- _INPUT FOR THIS TASK_
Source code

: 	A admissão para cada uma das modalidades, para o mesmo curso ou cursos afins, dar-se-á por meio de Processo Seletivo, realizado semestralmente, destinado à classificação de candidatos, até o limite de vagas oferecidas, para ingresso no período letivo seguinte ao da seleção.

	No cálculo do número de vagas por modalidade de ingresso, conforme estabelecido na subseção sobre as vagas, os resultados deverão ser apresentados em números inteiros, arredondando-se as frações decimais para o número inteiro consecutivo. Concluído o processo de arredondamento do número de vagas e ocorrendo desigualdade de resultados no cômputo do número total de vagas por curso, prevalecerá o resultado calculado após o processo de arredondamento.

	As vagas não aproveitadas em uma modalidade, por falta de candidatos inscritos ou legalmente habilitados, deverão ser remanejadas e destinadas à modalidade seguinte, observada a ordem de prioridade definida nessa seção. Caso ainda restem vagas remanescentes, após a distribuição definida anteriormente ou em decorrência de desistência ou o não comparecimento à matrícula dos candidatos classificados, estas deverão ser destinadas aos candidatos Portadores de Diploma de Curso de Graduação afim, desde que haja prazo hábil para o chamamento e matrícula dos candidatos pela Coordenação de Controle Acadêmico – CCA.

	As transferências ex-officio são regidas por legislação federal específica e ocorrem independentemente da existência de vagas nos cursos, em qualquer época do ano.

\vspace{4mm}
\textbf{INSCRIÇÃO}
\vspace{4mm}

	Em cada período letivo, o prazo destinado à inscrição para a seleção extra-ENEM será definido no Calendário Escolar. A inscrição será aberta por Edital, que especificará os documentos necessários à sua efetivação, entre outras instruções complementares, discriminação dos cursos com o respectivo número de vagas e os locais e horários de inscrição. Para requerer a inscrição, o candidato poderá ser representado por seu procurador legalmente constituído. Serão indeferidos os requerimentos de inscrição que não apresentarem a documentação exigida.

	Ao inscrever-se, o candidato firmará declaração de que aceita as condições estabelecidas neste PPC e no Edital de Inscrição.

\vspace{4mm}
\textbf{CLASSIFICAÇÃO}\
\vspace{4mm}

- _DIRECTIONS_
Repeat exactly the lines that run from the opening of the listing through the line holding "ao da seleção.". Leave out everything else.

- _TASK RESULT_
Source code

: 	A admissão para cada uma das modalidades, para o mesmo curso ou cursos afins, dar-se-á por meio de Processo Seletivo, realizado semestralmente, destinado à classificação de candidatos, até o limite de vagas oferecidas, para ingresso no período letivo seguinte ao da seleção.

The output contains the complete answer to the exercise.